TASK DIRECTIONS —
When you answer, restate the entries below without altering anything.

RECORDED INFORMATION —
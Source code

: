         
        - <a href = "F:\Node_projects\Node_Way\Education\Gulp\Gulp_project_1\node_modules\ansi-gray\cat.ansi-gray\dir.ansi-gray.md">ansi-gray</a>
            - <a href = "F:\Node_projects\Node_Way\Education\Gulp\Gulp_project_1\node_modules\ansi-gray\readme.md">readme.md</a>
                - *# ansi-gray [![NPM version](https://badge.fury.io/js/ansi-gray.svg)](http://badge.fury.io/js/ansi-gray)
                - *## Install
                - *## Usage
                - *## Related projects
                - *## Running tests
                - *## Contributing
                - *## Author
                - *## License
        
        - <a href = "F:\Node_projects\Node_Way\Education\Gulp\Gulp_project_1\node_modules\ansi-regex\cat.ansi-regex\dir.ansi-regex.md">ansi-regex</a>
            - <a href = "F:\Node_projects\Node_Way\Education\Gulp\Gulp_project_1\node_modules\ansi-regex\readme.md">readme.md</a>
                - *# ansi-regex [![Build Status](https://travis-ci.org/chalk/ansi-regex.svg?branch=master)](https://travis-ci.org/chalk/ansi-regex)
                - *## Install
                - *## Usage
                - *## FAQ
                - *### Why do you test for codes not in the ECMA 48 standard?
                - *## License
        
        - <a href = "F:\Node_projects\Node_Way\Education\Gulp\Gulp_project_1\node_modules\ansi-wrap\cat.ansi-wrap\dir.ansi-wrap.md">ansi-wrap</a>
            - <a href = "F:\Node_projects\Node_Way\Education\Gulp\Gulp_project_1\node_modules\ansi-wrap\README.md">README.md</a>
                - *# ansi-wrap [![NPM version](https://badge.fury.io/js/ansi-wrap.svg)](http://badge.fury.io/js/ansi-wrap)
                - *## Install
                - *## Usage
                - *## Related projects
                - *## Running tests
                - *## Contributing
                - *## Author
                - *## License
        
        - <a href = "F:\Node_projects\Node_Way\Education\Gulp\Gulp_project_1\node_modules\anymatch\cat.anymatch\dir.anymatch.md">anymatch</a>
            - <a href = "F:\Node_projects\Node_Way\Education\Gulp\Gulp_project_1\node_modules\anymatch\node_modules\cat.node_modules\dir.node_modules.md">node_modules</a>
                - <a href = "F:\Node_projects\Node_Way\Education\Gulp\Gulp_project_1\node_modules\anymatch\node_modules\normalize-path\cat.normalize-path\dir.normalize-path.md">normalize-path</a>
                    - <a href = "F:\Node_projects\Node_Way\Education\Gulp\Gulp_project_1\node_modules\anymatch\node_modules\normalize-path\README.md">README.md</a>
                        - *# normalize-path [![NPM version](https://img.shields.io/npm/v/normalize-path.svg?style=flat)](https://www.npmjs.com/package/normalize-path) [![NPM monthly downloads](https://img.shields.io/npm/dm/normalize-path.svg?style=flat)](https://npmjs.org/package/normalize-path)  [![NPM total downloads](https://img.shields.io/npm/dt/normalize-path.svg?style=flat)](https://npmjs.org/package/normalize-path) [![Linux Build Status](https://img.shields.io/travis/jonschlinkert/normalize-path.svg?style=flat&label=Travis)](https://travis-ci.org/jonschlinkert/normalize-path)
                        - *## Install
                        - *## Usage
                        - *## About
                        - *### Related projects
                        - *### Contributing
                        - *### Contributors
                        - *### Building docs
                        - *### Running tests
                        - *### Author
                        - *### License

TASK RESPONSE —
Source code

:         
        - <a href = "F:\Node_projects\Node_Way\Education\Gulp\Gulp_project_1\node_modules\ansi-gray\cat.ansi-gray\dir.ansi-gray.md">ansi-gray</a>
            - <a href = "F:\Node_projects\Node_Way\Education\Gulp\Gulp_project_1\node_modules\ansi-gray\readme.md">readme.md</a>
                - *# ansi-gray [![NPM version](https://badge.fury.io/js/ansi-gray.svg)](http://badge.fury.io/js/ansi-gray)
                - *## Install
                - *## Usage
                - *## Related projects
                - *## Running tests
                - *## Contributing
                - *## Author
                - *## License
        
        - <a href = "F:\Node_projects\Node_Way\Education\Gulp\Gulp_project_1\node_modules\ansi-regex\cat.ansi-regex\dir.ansi-regex.md">ansi-regex</a>
            - <a href = "F:\Node_projects\Node_Way\Education\Gulp\Gulp_project_1\node_modules\ansi-regex\readme.md">readme.md</a>
                - *# ansi-regex [![Build Status](https://travis-ci.org/chalk/ansi-regex.svg?branch=master)](https://travis-ci.org/chalk/ansi-regex)
                - *## Install
                - *## Usage
                - *## FAQ
                - *### Why do you test for codes not in the ECMA 48 standard?
                - *## License
        
        - <a href = "F:\Node_projects\Node_Way\Education\Gulp\Gulp_project_1\node_modules\ansi-wrap\cat.ansi-wrap\dir.ansi-wrap.md">ansi-wrap</a>
            - <a href = "F:\Node_projects\Node_Way\Education\Gulp\Gulp_project_1\node_modules\ansi-wrap\README.md">README.md</a>
                - *# ansi-wrap [![NPM version](https://badge.fury.io/js/ansi-wrap.svg)](http://badge.fury.io/js/ansi-wrap)
                - *## Install
                - *## Usage
                - *## Related projects
                - *## Running tests
                - *## Contributing
                - *## Author
                - *## License
        
        - <a href = "F:\Node_projects\Node_Way\Education\Gulp\Gulp_project_1\node_modules\anymatch\cat.anymatch\dir.anymatch.md">anymatch</a>
            - <a href = "F:\Node_projects\Node_Way\Education\Gulp\Gulp_project_1\node_modules\anymatch\node_modules\cat.node_modules\dir.node_modules.md">node_modules</a>
                - <a href = "F:\Node_projects\Node_Way\Education\Gulp\Gulp_project_1\node_modules\anymatch\node_modules\normalize-path\cat.normalize-path\dir.normalize-path.md">normalize-path</a>
                    - <a href = "F:\Node_projects\Node_Way\Education\Gulp\Gulp_project_1\node_modules\anymatch\node_modules\normalize-path\README.md">README.md</a>
                        - *# normalize-path [![NPM version](https://img.shields.io/npm/v/normalize-path.svg?style=flat)](https://www.npmjs.com/package/normalize-path) [![NPM monthly downloads](https://img.shields.io/npm/dm/normalize-path.svg?style=flat)](https://npmjs.org/package/normalize-path)  [![NPM total downloads](https://img.shields.io/npm/dt/normalize-path.svg?style=flat)](https://npmjs.org/package/normalize-path) [![Linux Build Status](https://img.shields.io/travis/jonschlinkert/normalize-path.svg?style=flat&label=Travis)](https://travis-ci.org/jonschlinkert/normalize-path)
                        - *## Install
                        - *## Usage
                        - *## About
                        - *### Related projects
                        - *### Contributing
                        - *### Contributors
                        - *### Building docs
                        - *### Running tests
                        - *### Author
                        - *### License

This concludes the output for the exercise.